Total points 100

NAME

Total points 100

1.) Based on what you know from lecture and your assigned readings, describe the physical and chemical conditions on the primitive earth, and how it is believed that life developed from this "prebiotic soup." (8 points).

Note: in Fall 2002, we did not spend much time on this

Around 10 - 20 billion years ago (bya) the Big Bang happened; the temperature at that time was >1010 K. Our solar system formed around 5 bya; the temperature had dropped to ~ 103-104 K. The earth was hot, reducing, high CO2, little or no O2. The time period from 3.8 - 4.5 bya is referred to as the time of "chemical evolution," or protometabolism. It was a gaseous, hot, reducing environment consisting of NH2, CO2, CH4, some NH3, CO, H2S. Virtually no O2 was present, thus no ozone shielded the earth from irradiation.

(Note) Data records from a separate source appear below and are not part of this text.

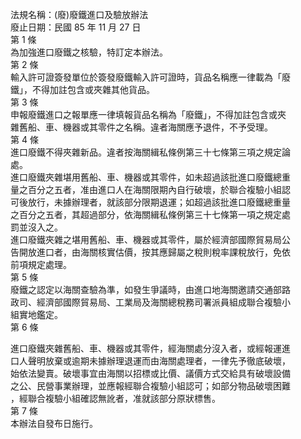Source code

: 法規名稱：(廢)廢鐵進口及驗放辦法  
廢止日期：民國 85 年 11 月 27 日  
第 1 條  
為加強進口廢鐵之核驗，特訂定本辦法。  
第 2 條  
輸入許可證簽發單位於簽發廢鐵輸入許可證時，貨品名稱應一律載為「廢  
鐵」，不得加註包含或夾雜其他貨品。  
第 3 條  
申報廢鐵進口之報單應一律填報貨品名稱為「廢鐵」，不得加註包含或夾  
雜舊船、車、機器或其零件之名稱。違者海關應予退件，不予受理。  
第 4 條  
進口廢鐵不得夾雜新品。違者按海關緝私條例第三十七條第三項之規定論  
處。  
進口廢鐵夾雜堪用舊船、車、機器或其零件，如未超過該批進口廢鐵總重  
量之百分之五者，准由進口人在海關限期內自行破壞，於聯合複驗小組認  
可後放行，未據辦理者，就該部分限期退運；如超過該批進口廢鐵總重量  
之百分之五者，其超過部分，依海關緝私條例第三十七條第一項之規定處  
罰並沒入之。  
進口廢鐵夾雜之堪用舊船、車、機器或其零件，屬於經濟部國際貿易局公  
告開放進口者，由海關核實估價，按其應歸屬之稅則稅率課稅放行，免依  
前項規定處理。  
第 5 條  
廢鐵之認定以海關查驗為準，如發生爭議時，由進口地海關邀請交通部路  
政司、經濟部國際貿易局、工業局及海關總稅務司署派員組成聯合複驗小  
組實地鑑定。  
第 6 條  


進口廢鐵夾雜舊船、車、機器或其零件，經海關處分沒入者，或經報運進  
口人聲明放棄或逾期未據辦理退運而由海關處理者，一律先予徹底破壞，  
始依法變賣。破壞事宜由海關以招標或比價、議價方式交給具有破壞設備  
之公、民營事業辦理，並應報經聯合複驗小組認可；如部分物品破壞困難  
，經聯合複驗小組確認無訛者，准就該部分原狀標售。  
第 7 條  
本辦法自發布日施行。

This was a time in which unknown chemical reactions generated self-replicating RNA which sustained the RNA world. These gaseous raw materials were abiotically transformed into amino acids and nucleotides upon receiving energy in the form of lightning or UV irradiation (as demonstrated by the Miller-Urey experiments). Somehow these monomers polymerized into macromolecules and underwent Darwinian selection at the level of chemistry - (i.e. based on their chemical properties, stability, ease of being replicated etc..). RNA is known to be catalytic, and thus it is believed that RNA represented the progenitor mechanism for biosynthesis. It is believed that RNA replication developed during this time of protometabolism. Eventually RNA-dependent protein synthesis developed to allow for Darwinian selection at the level of function (i.e what proteins did the RNAs encode). Other cellular components must have also arisen during this time including membrane components, cofactors etc... The first protocells appeared approximately 3.8 - 4.2 bya, and as the temperature dropped below 100˚C, liquid water was known to be present as evinced by the existence of sedimentary rocks dating to that time. Presumably, translational accuracy increased such that RNA sequence became linked to a given protein sequence (similar to our current state of affairs). The first fossil prokaryotes are dated to about 3.5 bya, and oxygen didn't reach current levels until ~ 2 bya even though oxygenic photosynthesis was believed to have arisen ~ 2.5 bya.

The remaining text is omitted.